In: Economics
1. How does a small open economy differ from a large open economy?
A. A small open economy has no effect on the world real interest rate.
B. A small open economy is only open to trade with similar economies.
C.A small open economy is able to influence the world interest rate through its saving and investment decisions.
D.In a small open economy, equilibrium occurs when saving equals investment; however, in a large open economy equilibrium occurs when desired saving minus desired investment equals net exports.
2. What happens in a small open economy if there is an increase in domestic saving?
A. It leads to a fall in the domestic interest rate.
B. It leads to a smaller trade balance and lowers net capital outflows.
C. It leads to a larger trade balance and an increase in net capital outflows.
D. It leads to changes in the world real interest rate.

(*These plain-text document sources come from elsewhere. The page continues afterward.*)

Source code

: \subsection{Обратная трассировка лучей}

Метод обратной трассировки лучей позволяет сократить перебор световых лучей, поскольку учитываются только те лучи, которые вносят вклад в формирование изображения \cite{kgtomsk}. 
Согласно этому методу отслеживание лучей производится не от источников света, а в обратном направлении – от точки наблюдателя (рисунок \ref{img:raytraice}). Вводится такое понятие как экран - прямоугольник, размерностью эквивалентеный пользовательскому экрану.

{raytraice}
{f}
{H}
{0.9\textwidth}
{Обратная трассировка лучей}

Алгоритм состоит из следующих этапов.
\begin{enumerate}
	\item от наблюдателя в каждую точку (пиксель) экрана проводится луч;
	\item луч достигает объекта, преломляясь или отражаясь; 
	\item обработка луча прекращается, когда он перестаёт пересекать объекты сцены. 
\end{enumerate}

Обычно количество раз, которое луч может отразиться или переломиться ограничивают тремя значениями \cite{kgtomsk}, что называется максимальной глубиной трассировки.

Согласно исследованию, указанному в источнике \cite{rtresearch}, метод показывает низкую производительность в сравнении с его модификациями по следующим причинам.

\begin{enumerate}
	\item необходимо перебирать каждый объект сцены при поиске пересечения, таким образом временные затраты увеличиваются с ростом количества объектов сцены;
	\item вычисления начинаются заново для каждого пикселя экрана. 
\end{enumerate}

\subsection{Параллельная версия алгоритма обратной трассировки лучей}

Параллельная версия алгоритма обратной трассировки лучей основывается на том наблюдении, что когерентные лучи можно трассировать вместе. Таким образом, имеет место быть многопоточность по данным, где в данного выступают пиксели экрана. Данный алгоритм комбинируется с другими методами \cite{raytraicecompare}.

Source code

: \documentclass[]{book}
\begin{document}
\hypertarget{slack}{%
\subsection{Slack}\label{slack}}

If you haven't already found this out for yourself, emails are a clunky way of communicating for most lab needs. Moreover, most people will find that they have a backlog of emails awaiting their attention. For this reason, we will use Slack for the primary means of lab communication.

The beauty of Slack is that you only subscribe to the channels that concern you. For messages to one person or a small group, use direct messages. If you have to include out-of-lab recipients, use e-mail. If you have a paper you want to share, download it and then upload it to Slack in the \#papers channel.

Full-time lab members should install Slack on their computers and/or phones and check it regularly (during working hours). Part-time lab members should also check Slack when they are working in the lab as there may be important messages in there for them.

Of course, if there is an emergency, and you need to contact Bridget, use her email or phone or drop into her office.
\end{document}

1. Ans is a) A small open economy has no effect on the world real interest rate.
Explanation:
An economy that is open to trade and to flows of capital across its
borders and that is "small" relative to the world economy, so that
whatever happens in this economy has no effect on the world real
interest rate.
Option B and C are wrong
Option D is also wrong because equilibrium in a small open economy does not occur when saving equals investment, as in the closed economy. instead, it occurs when desired saving minus desired saving minus desired investment equals net exports
2. Ans is B) It leads to a smaller trade balance and lowers net capital outflows.
Explanation:
If domestic saving/investment increases than net exports increases
and net capital outflows falls in the small open economy.